This one is for Jim Craik

Keith

Moderator
I'm pretty sure I've seen it before but regretfully, right now, I do not appear to have enough bandwidth to even start it up - and that at 10.30 Sunday morning.. :(
 
Titter ye much you lot, the sweaty socks are a fine race. Many a good invention has emerged from Scotland, wire for instance was invented in Scotland. It came about when two Scotsmen got fighting over a penny.:stunned:

Bob
 

Keith

Moderator
Aye and ye know the outcome. They was both arrested and accused of Breaking Into a Penny.

But they was both let off and discharged as it was their first offence...

They still don't beat Yorkshiremen when being fiscally 'careful' though.
 
that reminds me of the Scotsman who rushed into a pub in London one day, in rather a bit of a hurry , and says to the barman
"canya gime 6double whyskies and make it quick"
the bar man lines them up and the Scotsman downs them in an instant, then says
"better line em up again laddie
so the barman pours 6 more and the Scotsman downs them like theres no tomorrow.
then he say, you know in all my 40 years as a barman I have never before seen a man drink scotch like that
"Aye but e would if ye have what I have" says the Scotsman in reply
"good god man it must be serious what is it you have"
the Scotsman just looked at him gave a big beaming smile and says


50p
 
Aye and ye know the outcome. They was both arrested and accused of Breaking Into a Penny.

But they was both let off and discharged as it was their first offence...

They still don't beat Yorkshiremen when being fiscally 'careful' though.

Keith you know they are one and the same thing, its a little known fact that a Yorkshireman is in fact a Scotsman.
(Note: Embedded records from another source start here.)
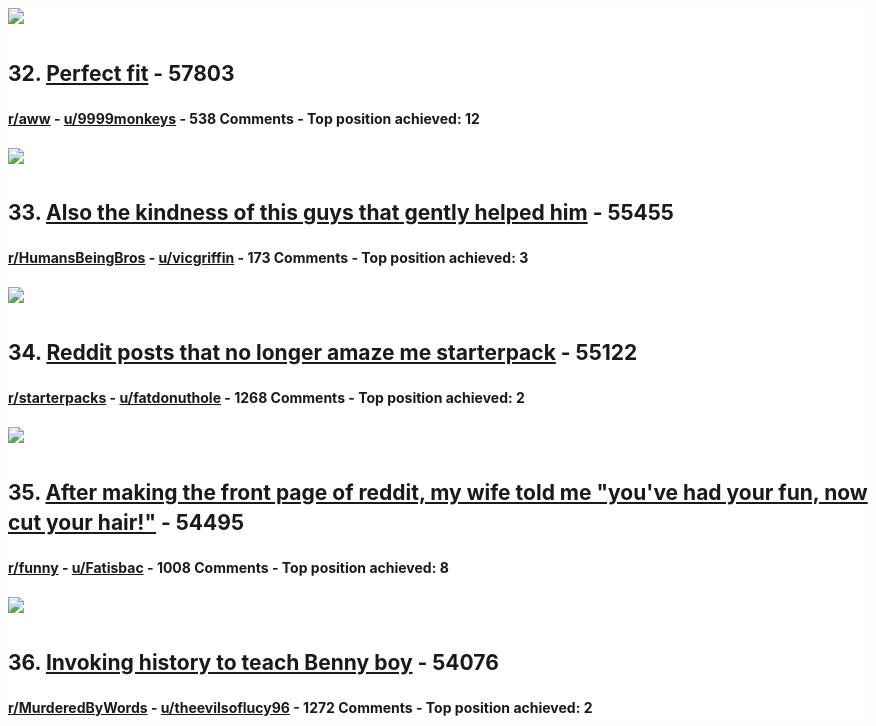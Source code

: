 <a href="https://i.redd.it/8rjypeu8cl351.gif"><img src="https://b.thumbs.redditmedia.com/FDwxaOhNylWC5qgU3evfKp9qQl_2SpUxfdAJjofOFsA.jpg"></img></a>

## 32. [Perfect fit](http://reddit.com/r/aww/comments/gz0cat/perfect_fit/) - 57803
#### [r/aww](http://reddit.com/r/aww) - [u/9999monkeys](http://reddit.com/u/9999monkeys) - 538 Comments - Top position achieved: 12

<a href="https://gfycat.com/shadylamecaterpillar"><img src="https://b.thumbs.redditmedia.com/t-SvIjxQbYfo1g3bp7Xmx2xADXA57r2gSZyjPtv8rww.jpg"></img></a>

## 33. [Also the kindness of this guys that gently helped him](http://reddit.com/r/HumansBeingBros/comments/gz3ec4/also_the_kindness_of_this_guys_that_gently_helped/) - 55455
#### [r/HumansBeingBros](http://reddit.com/r/HumansBeingBros) - [u/vicgriffin](http://reddit.com/u/vicgriffin) - 173 Comments - Top position achieved: 3

<a href="https://v.redd.it/r2dj3g5fyp351"><img src="https://b.thumbs.redditmedia.com/7xO36O86mhlH52ro4xUryWR5F5Iz_mTSq1_iKnc3SPQ.jpg"></img></a>

## 34. [Reddit posts that no longer amaze me starterpack](http://reddit.com/r/starterpacks/comments/gyyyh1/reddit_posts_that_no_longer_amaze_me_starterpack/) - 55122
#### [r/starterpacks](http://reddit.com/r/starterpacks) - [u/fatdonuthole](http://reddit.com/u/fatdonuthole) - 1268 Comments - Top position achieved: 2

<a href="https://i.redd.it/bucs7pdcqo351.png"><img src="https://b.thumbs.redditmedia.com/XMtvaGXKm6aZXluMIXX48c_oGqPx2ULMdLM8f6MQL4Y.jpg"></img></a>

## 35. [After making the front page of reddit, my wife told me "you've had your fun, now cut your hair!"](http://reddit.com/r/funny/comments/gz1sdv/after_making_the_front_page_of_reddit_my_wife/) - 54495
#### [r/funny](http://reddit.com/r/funny) - [u/Fatisbac](http://reddit.com/u/Fatisbac) - 1008 Comments - Top position achieved: 8

<a href="https://i.redd.it/uc4r1macjp351.jpg"><img src="https://b.thumbs.redditmedia.com/xMJcyvr-Rja-vX7DQuOUrXDVJ5RQDz6E7wTwQN8kgUM.jpg"></img></a>

## 36. [Invoking history to teach Benny boy](http://reddit.com/r/MurderedByWords/comments/gz029m/invoking_history_to_teach_benny_boy/) - 54076
#### [r/MurderedByWords](http://reddit.com/r/MurderedByWords) - [u/theevilsoflucy96](http://reddit.com/u/theevilsoflucy96) - 1272 Comments - Top position achieved: 2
They dropped out of the meltwaters at the end of the last ice age and were to tight to pay for the transport home.

Bob
 

Keith

Moderator
There are no pockets in a kilt and a Yorkshire-mans pockets are very very deep.

(Shhh, we'll have to be a bit careful here, as I know Jimmymac peeks in here now and then, as do others from the frozen - or should that be chosen? North And we wouldn't want yet another uprising would we?)
 

Keith

Moderator
NOW you've done it. We'll be hearing all about Bogie Laird (was he a titled person that invented golf?) :shrug:
 
If you have five minutes watch this ,funny as f@ck

[ame=http://www.youtube.com/watch?v=AMDg4oVAR8E]Catherine tate Show Nan & Scotch woman - YouTube[/ame]

Bob
 

Keith

Moderator
Well it seems very quiet in Jockland so I'll take the opportunity of posting this.

Don't know where it came from, don't know if it's true, I didn't change the names even to protect the innocent.

By all means change it to London and pass it on.

London Can Take It! :thumbsup:

These are sentences exactly as typed by medical secretaries in NHS Greater Glasgow

1. The patient has no previous history of suicide.
2. Patient has left her white blood cells at another hospital.
3. Patient's medical history has been remarkably insignificant with only a 40 pound weight gain in the past three days.
4. She has no rigors or shaking chills, but her husband states she was very hot in bed last night.
5. Patient has chest pain if she lies on her left side for over a year.
6. On the second day the knee was better and on the third day it disappeared.
7. The patient is tearful and crying constantly. She also appears to be depressed.
8. The patient has been depressed since she began seeing me in 1993.
9. Discharge status:- Alive, but without my permission.
10. Healthy appearing decrepit 69-year old male, mentally alert, but forgetful.
11. Patient had waffles for breakfast and anorexia for lunch.
12. She is numb from her toes down.
13.While in ER, she was examined, x-rated and sent home.
14. The skin was moist and dry.
15. Occasional, constant infrequent headaches.
16. Patient was alert and unresponsive.
17. Rectal examination revealed a normal size thyroid.
18. She stated that she had been constipated for most of her life until she got a divorce.
19. I saw your patient today, who is still under our care for physical therapy.
20. Both breasts are equal and reactive to light and accommodation.
21. Examination of genitalia reveals that he is circus sized.
22. The lab test indicated abnormal lover function.
23. Skin: somewhat pale, but present.
24. The pelvic exam will be done later on the floor.
25. Large brown stool ambulating in the hall.
26. Patient has two teenage children, but no other abnormalities.
27. When she fainted, her eyes rolled around the room.
28. The patient was in his usual state of good health until his Airplane ran out of fuel and crashed.
29. Between you and me, we ought to be able to get this lady pregnant.
30. She slipped on the ice and apparently her legs went in separate directions in early December.
31. Patient was seen in consultation by Dr. Smith, who felt we should sit on the abdomen and I agree.
32. The patient was to have a bowel resection. However, he took a job as a stock broker instead.
33. By the time he was admitted, his rapid heart had stopped, and he was feeling better.